_RECORDS PROVIDED_
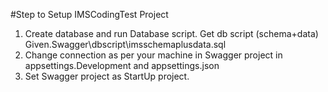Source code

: #Step to Setup IMSCodingTest Project
1. Create database and run Database script. Get db script (schema+data) Given.Swagger\dbscript\imsschemaplusdata.sql
2. Change connection as per your machine in Swagger project in appsettings.Development and appsettings.json
3. Set Swagger project as StartUp project.



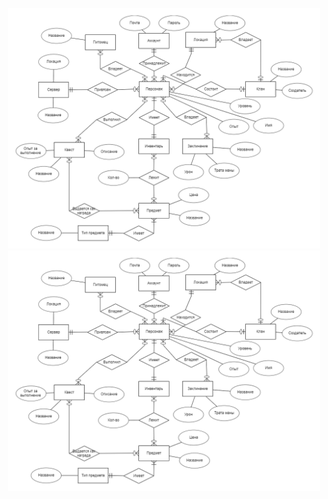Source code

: <p align="center">
	<img src="ERDiagram.png" width="500" title="ER Diagram" />
	<img src="ERDiagram.png" width="500" title="Relations Scheme" />
</p>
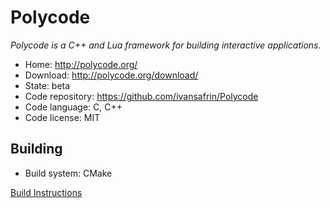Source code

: # Polycode

_Polycode is a C++ and Lua framework for building interactive applications._

- Home: http://polycode.org/
- Download: http://polycode.org/download/
- State: beta
- Code repository: https://github.com/ivansafrin/Polycode
- Code language: C, C++
- Code license: MIT

## Building

- Build system: CMake

[Build Instructions](https://github.com/ivansafrin/Polycode/blob/master/BUILD.md)

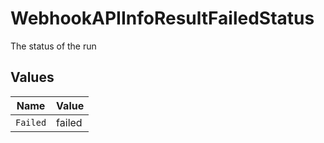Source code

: # WebhookAPIInfoResultFailedStatus

The status of the run


## Values

| Name     | Value    |
| -------- | -------- |
| `Failed` | failed   |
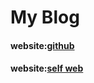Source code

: # My Blog

#### website:[github](http://brucechen13.gitub.io) 

#### website:[self web](http://www.coderbruce.site)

_PROBLEM STATEMENT_
Copy out, from the records above, every line that holds the string "Swagger".

_RESULT OF THE EXERCISE_
1. Create database and run Database script. Get db script (schema+data) Given.Swagger\dbscript\imsschemaplusdata.sql
2. Change connection as per your machine in Swagger project in appsettings.Development and appsettings.json
3. Set Swagger project as StartUp project.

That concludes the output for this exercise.